= HOW TO COMPLETE THIS TASK =
You are asked to filter the data below and copy every line holding "Space".

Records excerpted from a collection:

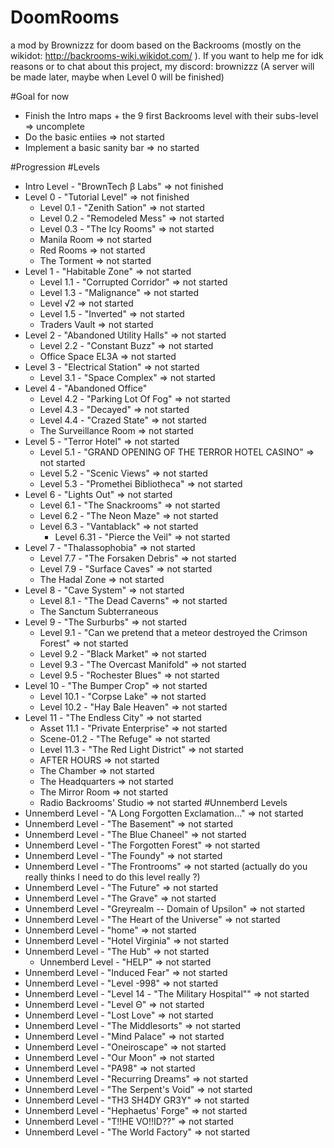 # DoomRooms
a mod by Brownizzz for doom based on the Backrooms (mostly on the wikidot: http://backrooms-wiki.wikidot.com/ ). If you want to help me for idk reasons or to chat about this project, my discord: brownizzz (A server will be made later, maybe when Level 0 will be finished)

#Goal for now
- Finish the Intro maps + the 9 first Backrooms level with their subs-level => uncomplete
- Do the basic entiies => not started
- Implement a basic sanity bar => no started

#Progression
#Levels
- Intro Level - "BrownTech β Labs" => not finished
- Level 0 - "Tutorial Level" => not finished
    - Level 0.1 - "Zenith Sation" => not started
    - Level 0.2 - "Remodeled Mess" => not started
    - Level 0.3 - "The Icy Rooms" => not started
    - Manila Room => not started
    - Red Rooms => not started
    - The Torment => not started
- Level 1 - "Habitable Zone" => not started
    - Level 1.1 - "Corrupted Corridor" => not started
    - Level 1.3 - "Malignance" => not started
    - Level √2 => not started
    - Level 1.5 - "Inverted" => not started
    - Traders Vault => not started
- Level 2 - "Abandoned Utility Halls" => not started
    - Level 2.2 - "Constant Buzz" => not started
    - Office Space EL3A => not started
- Level 3 - "Electrical Station" => not started
    - Level 3.1 - "Space Complex" => not started
- Level 4 - "Abandoned Office"
    - Level 4.2 - "Parking Lot Of Fog" => not started
    - Level 4.3 - "Decayed" => not started
    - Level 4.4 - "Crazed State" => not started
    - The Surveillance Room => not started
- Level 5 - "Terror Hotel" => not started
    - Level 5.1 - "GRAND OPENING OF THE TERROR HOTEL CASINO" => not started
    - Level 5.2 - "Scenic Views" => not started
    - Level 5.3 - "Promethei Bibliotheca" => not started
- Level 6 - "Lights Out" => not started
    - Level 6.1 - "The Snackrooms" => not started
    - Level 6.2 - "The Neon Maze" => not started
    - Level 6.3 - "Vantablack" => not started
        - Level 6.31 - "Pierce the Veil" => not started
- Level 7 - "Thalassophobia" => not started
    - Level 7.7 - "The Forsaken Debris" => not started
    - Level 7.9 - "Surface Caves" => not started
    - The Hadal Zone => not started
- Level 8 - "Cave System" => not started
    - Level 8.1 - "The Dead Caverns" => not started
    - The Sanctum Subterraneous
- Level 9 - "The Surburbs" => not started
    - Level 9.1 - "Can we pretend that a meteor destroyed the Crimson Forest" => not started
    - Level 9.2 - "Black Market" => not started
    - Level 9.3 - "The Overcast Manifold" => not started
    - Level 9.5 - "Rochester Blues" => not started
- Level 10 - "The Bumper Crop" => not started
    - Level 10.1 - "Corpse Lake" => not started
    - Level 10.2 - "Hay Bale Heaven" => not started
- Level 11 - "The Endless City" => not started
    - Asset 11.1 - "Private Enterprise" => not started
    - Scene-01.2 - "The Refuge" => not started
    - Level 11.3 - "The Red Light District" => not started
    - AFTER HOURS => not started
    - The Chamber => not started
    - The Headquarters => not started
    - The Mirror Room => not started
    - Radio Backrooms' Studio => not started
#Unnemberd Levels
- Unnemberd Level - "A Long Forgotten Exclamation..." => not started
- Unnemberd Level - "The Basement" => not started
- Unnemberd Level - "The Blue Chaneel" => not started
- Unnemberd Level - "The Forgotten Forest" => not started
- Unnemberd Level - "The Foundy" => not started
- Unnemberd Level - "The Frontrooms" => not started (actually do you really thinks I need to do this level really ?)
- Unnemberd Level - "The Future" => not started
- Unnemberd Level - "The Grave" => not started
- Unnemberd Level - "Greyrealm -- Domain of Upsilon" => not started
- Unnemberd Level - "The Heart of the Universe" => not started
- Unnemberd Level - "home" => not started
- Unnemberd Level - "Hotel Virginia" => not started
- Unnemberd Level - "The Hub" => not started
    - Unnemberd Level - "HELP" => not started
- Unnemberd Level - "Induced Fear" => not started
- Unnemberd Level - "Level -998" => not started
- Unnemberd Level - "Level 14 - "The Military Hospital"" => not started
- Unnemberd Level - "Level Θ" => not started
- Unnemberd Level - "Lost Love" => not started
- Unnemberd Level - "The Middlesorts" => not started
- Unnemberd Level - "Mind Palace" => not started
- Unnemberd Level - "Oneiroscape" => not started
- Unnemberd Level - "Our Moon" => not started
- Unnemberd Level - "PA98" => not started
- Unnemberd Level - "Recurring Dreams" => not started
- Unnemberd Level - "The Serpent's Void" => not started
- Unnemberd Level - "TH3 SH4DY GR3Y" => not started
- Unnemberd Level - "Hephaetus' Forge" => not started
- Unnemberd Level - "T!!HE VO!!ID??" => not started
- Unnemberd Level - "The World Factory" => not started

= ANSWER TO THE EXERCISE =
    - Office Space EL3A => not started
    - Level 3.1 - "Space Complex" => not started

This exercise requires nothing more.